Alternatively, it is possible to download our pre-trained models with these commands:
```bash
python download_baseline_models.py --task 1 --output_path RESULTS/Task1/pretrained
python download_baseline_models.py --task 2 --output_path RESULTS/Task2/pretrained
```
These models are also available for manual download [here](https://drive.google.com/drive/u/1/folders/1rTvlzoQM6ZxVTZe6PSJ_-yHx-uHa5z4z).
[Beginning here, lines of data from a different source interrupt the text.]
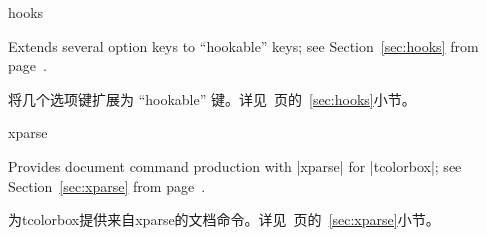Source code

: 









\begin{docTcbKey}[library]{hooks}{}{}

Extends several option keys to \enquote{hookable} keys;
see Section~\ref{sec:hooks} from page~\pageref{sec:hooks}.

将几个选项键扩展为 \enquote{hookable} 键。详见~\pageref{sec:hooks}页的~\ref{sec:hooks}小节。

\end{docTcbKey}






\begin{docTcbKey}[library]{xparse}{}{}

Provides document command production with |xparse| for |tcolorbox|;
see Section~\ref{sec:xparse} from page~\pageref{sec:xparse}.

为tcolorbox提供来自xparse的文档命令。详见~\pageref{sec:xparse}页的~\ref{sec:xparse}小节。

\end{docTcbKey}

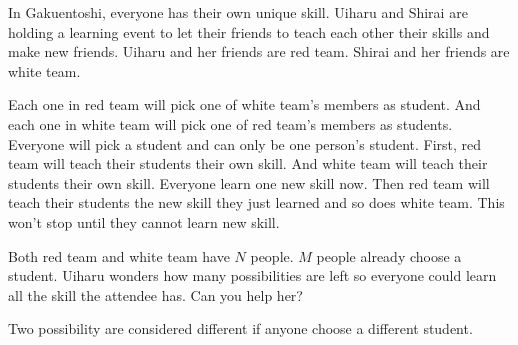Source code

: In Gakuentoshi, everyone has their own unique skill. 
Uiharu and Shirai are holding a learning event to 
let their friends to teach each other their skills 
and make new friends. Uiharu and her friends are red team. 
Shirai and her friends are white team.

Each one in red team will pick one of white team's members as student. 
And each one in white team will pick one of red team's members as students. 
Everyone will pick a student and can only be one person's student. 
First, red team will teach their students their own skill. 
And white team will teach their students their own skill. 
Everyone learn one new skill now. 
Then red team will teach their students the new skill they just learned and 
so does white team. 
This won't stop until they cannot learn new skill.

Both red team and white team have $N$ people. 
$M$ people already choose a student.
Uiharu wonders how many possibilities are left so everyone could 
learn all the skill the attendee has. Can you help her?

Two possibility are considered different if anyone choose a different student.
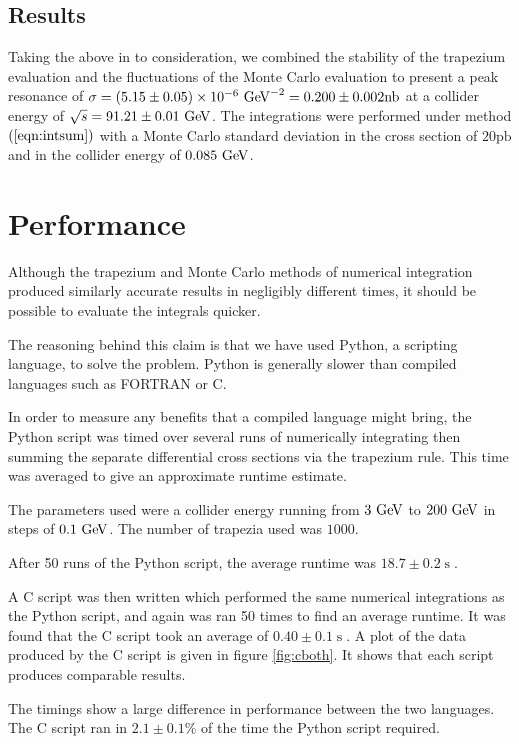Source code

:\documentclass[]{article}
\providecommand{\e}[1]{\ensuremath{\times 10^{#1}}}
\begin{document}
\subsection{Results}\label{ssec:results}


Taking the above in to consideration, we combined the stability of the trapezium evaluation and the fluctuations of  the Monte Carlo evaluation to present a peak resonance of $\sigma=(5.15\pm0.05)\e{-6}\GeV^{-2}=0.200\pm0.002\mathrm{nb}$ at a collider energy of $\sqrt{s}=91.21\pm0.01\GeV$. The integrations were performed under method $(\ref{eqn:intsum})$ with a Monte Carlo standard deviation in the cross section of $20\mathrm{pb}$ and in the collider energy of $0.085\GeV$.

\section{Performance}\label{sec:performance}

Although the trapezium and Monte Carlo methods of numerical integration produced similarly accurate results in negligibly different times, it should be possible to evaluate the integrals quicker.

The reasoning behind this claim is that we have used Python, a scripting language, to solve the problem. Python is generally slower than compiled languages such as FORTRAN or C.

In order to measure any benefits that a compiled language might bring, the Python script was timed over several runs of numerically integrating then summing the separate differential cross sections via the trapezium rule. This time was averaged to give an approximate runtime estimate.

The parameters used were a collider energy running from $3\GeV$ to $200\GeV$ in steps of $0.1\GeV$. The number of trapezia used was $1000$.

After 50 runs of the Python script, the average runtime was $18.7 \pm 0.2 \operatorname{s}$.

A C script was then written which performed the same numerical integrations as the Python script, and again was ran 50 times to find an average runtime. It was found that the C script took an average of $0.40 \pm 0.1 \operatorname{s}$. A plot of the data produced by the C script is given in figure \ref{fig:cboth}. It shows that each script produces comparable results.

The timings show a large difference in performance between the two languages. The C script ran in $2.1\pm0.1\%$ of the time the Python script required.
\end{document}
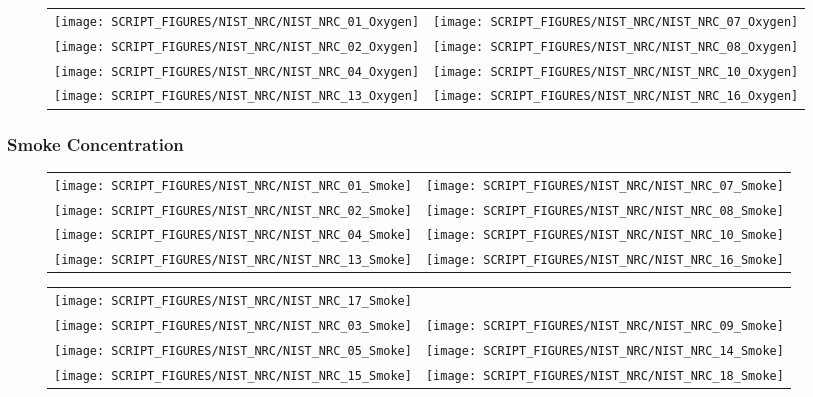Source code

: \begin{figure}[!ht]
\begin{tabular*}{\textwidth}{l@{\extracolsep{\fill}}r}
\texttt{[image: SCRIPT\_FIGURES/NIST\_NRC/NIST\_NRC\_01\_Oxygen]} &
\texttt{[image: SCRIPT\_FIGURES/NIST\_NRC/NIST\_NRC\_07\_Oxygen]} \\
\texttt{[image: SCRIPT\_FIGURES/NIST\_NRC/NIST\_NRC\_02\_Oxygen]} &
\texttt{[image: SCRIPT\_FIGURES/NIST\_NRC/NIST\_NRC\_08\_Oxygen]} \\
\texttt{[image: SCRIPT\_FIGURES/NIST\_NRC/NIST\_NRC\_04\_Oxygen]} &
\texttt{[image: SCRIPT\_FIGURES/NIST\_NRC/NIST\_NRC\_10\_Oxygen]} \\
\texttt{[image: SCRIPT\_FIGURES/NIST\_NRC/NIST\_NRC\_13\_Oxygen]} &
\texttt{[image: SCRIPT\_FIGURES/NIST\_NRC/NIST\_NRC\_16\_Oxygen]} \\
\end{tabular*}
\label{NIST_NRC_Gas_Closed_1}
\end{figure}

\clearpage

\subsubsection{Smoke Concentration}

\begin{figure}[!ht]
\begin{tabular*}{\textwidth}{l@{\extracolsep{\fill}}r}
\texttt{[image: SCRIPT\_FIGURES/NIST\_NRC/NIST\_NRC\_01\_Smoke]} &
\texttt{[image: SCRIPT\_FIGURES/NIST\_NRC/NIST\_NRC\_07\_Smoke]} \\
\texttt{[image: SCRIPT\_FIGURES/NIST\_NRC/NIST\_NRC\_02\_Smoke]} &
\texttt{[image: SCRIPT\_FIGURES/NIST\_NRC/NIST\_NRC\_08\_Smoke]} \\
\texttt{[image: SCRIPT\_FIGURES/NIST\_NRC/NIST\_NRC\_04\_Smoke]} &
\texttt{[image: SCRIPT\_FIGURES/NIST\_NRC/NIST\_NRC\_10\_Smoke]} \\
\texttt{[image: SCRIPT\_FIGURES/NIST\_NRC/NIST\_NRC\_13\_Smoke]} &
\texttt{[image: SCRIPT\_FIGURES/NIST\_NRC/NIST\_NRC\_16\_Smoke]}
\end{tabular*}
\end{figure}

\begin{figure}[!ht]
\begin{tabular*}{\textwidth}{l@{\extracolsep{\fill}}r}
\texttt{[image: SCRIPT\_FIGURES/NIST\_NRC/NIST\_NRC\_17\_Smoke]} &
 \\
\texttt{[image: SCRIPT\_FIGURES/NIST\_NRC/NIST\_NRC\_03\_Smoke]} &
\texttt{[image: SCRIPT\_FIGURES/NIST\_NRC/NIST\_NRC\_09\_Smoke]} \\
\texttt{[image: SCRIPT\_FIGURES/NIST\_NRC/NIST\_NRC\_05\_Smoke]} &
\texttt{[image: SCRIPT\_FIGURES/NIST\_NRC/NIST\_NRC\_14\_Smoke]} \\
\texttt{[image: SCRIPT\_FIGURES/NIST\_NRC/NIST\_NRC\_15\_Smoke]} &
\texttt{[image: SCRIPT\_FIGURES/NIST\_NRC/NIST\_NRC\_18\_Smoke]}
\end{tabular*}
\end{figure}

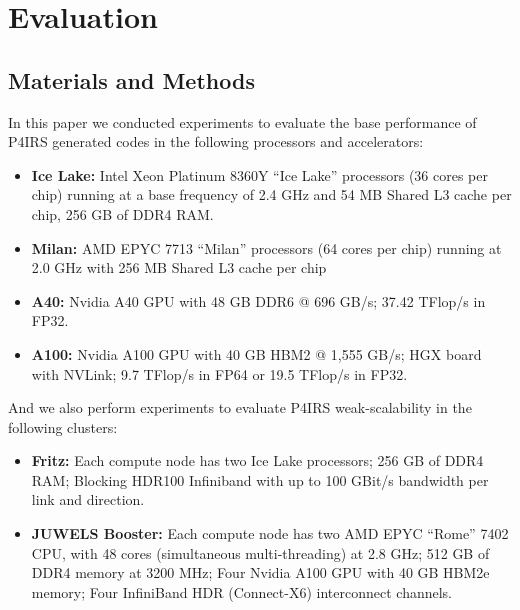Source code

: \documentclass[Afour,sageh,times]{sagej}
\begin{document}
\section{Evaluation}
\label{sec:evaluation}


\subsection{Materials and Methods}

In this paper we conducted experiments to evaluate the base performance of P4IRS generated codes in the following processors and accelerators:

\begin{itemize}
  \item \textbf{Ice Lake:} Intel Xeon Platinum 8360Y “Ice Lake” processors (36 cores per chip) running at a base frequency of 2.4 GHz and 54 MB Shared L3 cache per chip, 256 GB of DDR4 RAM.
  \item \textbf{Milan:} AMD EPYC 7713 “Milan” processors (64 cores per chip) running at 2.0 GHz with 256 MB Shared L3 cache per chip
  \item \textbf{A40:} Nvidia A40 GPU with 48 GB DDR6 @ 696 GB/s; 37.42 TFlop/s in FP32.
  \item \textbf{A100:} Nvidia A100 GPU with 40 GB HBM2 @ 1,555 GB/s; HGX board with NVLink; 9.7 TFlop/s in FP64 or 19.5 TFlop/s in FP32.
\end{itemize}

And we also perform experiments to evaluate P4IRS weak-scalability in the following clusters:

\begin{itemize}
  \item \textbf{Fritz:} Each compute node has two Ice Lake processors; 256 GB of DDR4 RAM; Blocking HDR100 Infiniband with up to 100 GBit/s bandwidth per link and direction.
  \item \textbf{JUWELS Booster:} Each compute node has two AMD EPYC ``Rome'' 7402 CPU, with 48 cores (simultaneous multi-threading) at 2.8 GHz; 512 GB of DDR4 memory at 3200 MHz; Four Nvidia A100 GPU with 40 GB HBM2e memory; Four InfiniBand HDR (Connect-X6) interconnect channels.
\end{itemize}
\end{document}
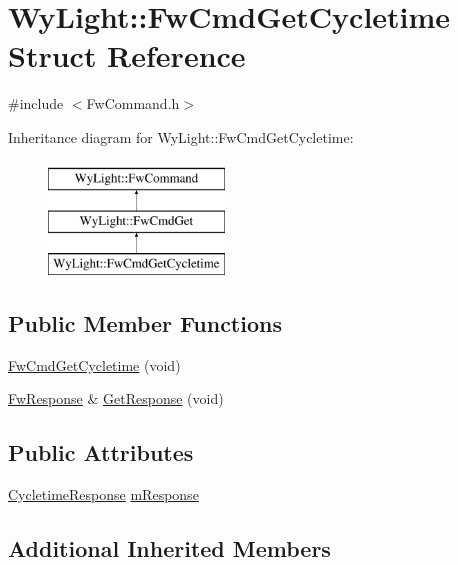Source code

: \hypertarget{struct_wy_light_1_1_fw_cmd_get_cycletime}{\section{Wy\-Light\-:\-:Fw\-Cmd\-Get\-Cycletime Struct Reference}
\label{struct_wy_light_1_1_fw_cmd_get_cycletime}
}


{\ttfamily \#include $<$Fw\-Command.\-h$>$}

Inheritance diagram for Wy\-Light\-:\-:Fw\-Cmd\-Get\-Cycletime\-:\begin{figure}[H]
\begin{center}
\leavevmode
\includegraphics[height=3.000000cm]{struct_wy_light_1_1_fw_cmd_get_cycletime}
\end{center}
\end{figure}
\subsection*{Public Member Functions}
\begin{DoxyCompactItemize}
\item 
\hyperlink{struct_wy_light_1_1_fw_cmd_get_cycletime_a3ef62336a758f30f4e9c07cff7907b97}{Fw\-Cmd\-Get\-Cycletime} (void)
\item 
\hyperlink{class_wy_light_1_1_fw_response}{Fw\-Response} \& \hyperlink{struct_wy_light_1_1_fw_cmd_get_cycletime_aa6b457bdab92b36b2e16f88868e78beb}{Get\-Response} (void)
\end{DoxyCompactItemize}
\subsection*{Public Attributes}
\begin{DoxyCompactItemize}
\item 
\hyperlink{class_wy_light_1_1_cycletime_response}{Cycletime\-Response} \hyperlink{struct_wy_light_1_1_fw_cmd_get_cycletime_aee08eb755ea6f308d9ce9cd78adc9517}{m\-Response}
\end{DoxyCompactItemize}
\subsection*{Additional Inherited Members}


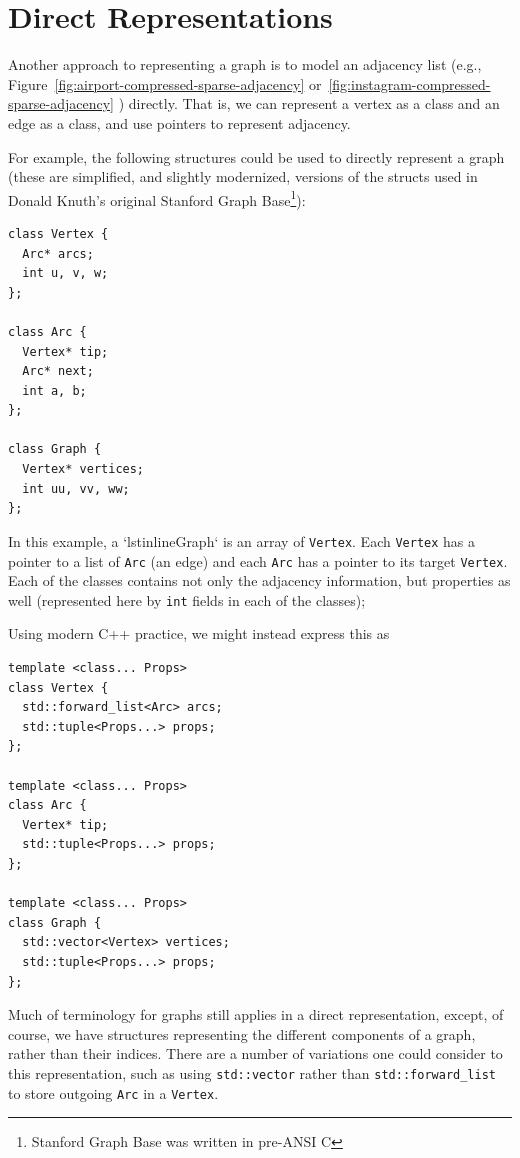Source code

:\section{Direct Representations}

Another approach to representing a graph is to model an adjacency list (e.g., Figure~\ref{fig:airport-compressed-sparse-adjacency} or~\ref{fig:instagram-compressed-sparse-adjacency} ) directly.  That is, we can represent a vertex as a class and an edge as a class, and use pointers to represent adjacency.

For example, the following structures could be used to directly represent a graph (these are simplified, and slightly modernized, versions of the structs used in Donald Knuth's original Stanford Graph Base\footnote{Stanford Graph Base was written in pre-ANSI C}):
\begin{lstlisting}
class Vertex {
  Arc* arcs;
  int u, v, w;
};

class Arc {
  Vertex* tip;
  Arc* next;
  int a, b;
};

class Graph {
  Vertex* vertices;
  int uu, vv, ww;
};
\end{lstlisting}  
In this example, a `lstinline{Graph}` is an array of \lstinline{Vertex}.  Each \lstinline{Vertex} has a pointer to a list of \lstinline{Arc} (an edge) and each \lstinline{Arc} has a pointer to its target \lstinline{Vertex}.  Each of the classes contains not only the adjacency information, but properties as well (represented here by \lstinline{int} fields in each of the classes);

Using modern C++ practice, we might instead express this as
\begin{lstlisting}
template <class... Props>
class Vertex {
  std::forward_list<Arc> arcs;
  std::tuple<Props...> props;
};

template <class... Props>
class Arc {
  Vertex* tip;  
  std::tuple<Props...> props;
};

template <class... Props>
class Graph {
  std::vector<Vertex> vertices;
  std::tuple<Props...> props;
};
\end{lstlisting}  

Much of terminology for graphs still applies in a direct representation, except, of course, we have structures representing the different components of a graph, rather than their indices.  There are a number of variations one could consider to this representation, such as using \lstinline{std::vector} rather than \lstinline{std::forward_list} to store outgoing \lstinline{Arc} in a \lstinline{Vertex}.

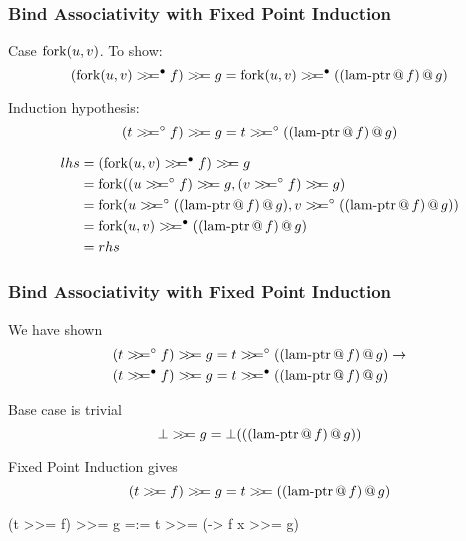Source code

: \documentclass[serif,professionalfont]{beamer}
\begin{document}
\begin{frame}[fragile]
\frametitle{Bind Associativity with Fixed Point Induction}

Case $\mathrm{fork}(u,v)$. To show:
$$\bind{(\bindb{\fork{u}{v}}{f})}{g} = \bindb{\fork{u}{v}}{\lamptr{f}{g}}$$

Induction hypothesis:
$$\bind{(\bindw{t}{f})}{g} = \bindw{t}{\lamptr{f}{g}}$$


\begin{align*}
lhs = & \; \bind{(\bindb{\fork{u}{v}}{f})}{g} \\
    = & \; \fork{\bind{(\bindw{u}{f})}{g}}{\bind{(\bindw{v}{f})}{g}}\\
    = & \; \fork{\bindw{u}{\lamptr{f}{g}}}{\bindw{v}{\lamptr{f}{g}}} \\
    = & \; \bindb{\fork{u}{v}}{\lamptr{f}{g}} \\
    = & \; rhs
\end{align*}

\end{frame}

%
%
%

\begin{frame}[fragile]
\frametitle{Bind Associativity with Fixed Point Induction}

We have shown
\begin{align*}
&\bind{(\bindw{t}{f})}{g} = \bindw{t}{\lamptr{f}{g}} \rightarrow \\
&\bind{(\bindb{t}{f})}{g} = \bindb{t}{\lamptr{f}{g}}
\end{align*}

Base case is trivial
$$\bot >\!\!>\!\!= g = \bot(((\mathrm{\operatorname{lam-ptr}} \, @ \, f) \, @ \, g))$$

Fixed Point Induction gives
$$\bind{(\bind{t}{f})}{g} = \bind{t}{\lamptr{f}{g}}$$

\begin{code}
(t >>= f) >>= g =:= t >>= (\x -> f x >>= g)
\end{code}

\end{frame}
\end{document}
We also provide a Replicate [interactive demo](https://replicate.ai/l3das/l3das22_challenge) of both baseline models.


## Evaluaton metrics
Our evaluation metrics for both tasks are included in the **metrics.py** script.
The functions **task1_metric** and **location_sensitive_detection** compute the evaluation metrics for task 1 and task 2, respectively. The default arguments reflect the challenge requirements. Please refer to the above-linked challenge paper for additional information about the metrics and how to format the prediction and target vectors.

Example:
```python
import metrics

task1_metric = metrics.task1_metric(prediction_vector, target_vector)
_,_,_,task2_metric = metrics.location_sensitive_detection(prediction_vector, target_vector)
```

To compute the challenge metrics for our basiline models run:
```bash
python evaluate_baseline_task1.py
python evaluate_baseline_task2.py
```

In case you want to evaluate our pre-trained models, please add
`
--model_path path/to/model
`
to the above commands.

## Submission shape validation
The script **validate_submission.py** can be used to assess the validity of the submission files shape. Instructions about how to format the submission can be found in the L3das [website](https://www.l3das.com/icassp2022/submission.html)
Use these commands to validate your submissions:
```bash
python validate_submission.py --task 1 --submission_path path/to/task1_submission_folder --test_path path/to/task1_test_dataset_folder

python validate_submission.py --task 2 --submission_path path/to/task2_submission_folder --test_path path/to/task2_test_dataset_folder
```

For each task, this script asserts if:
* The number of submitted files is correct
* The naming of the submitted files is correct
* Only the files to be submitted are present in the folder
* The shape of each submission file is as expected

Once you have valid submission folders, please follow the instructions on the link above to proceed with the submission.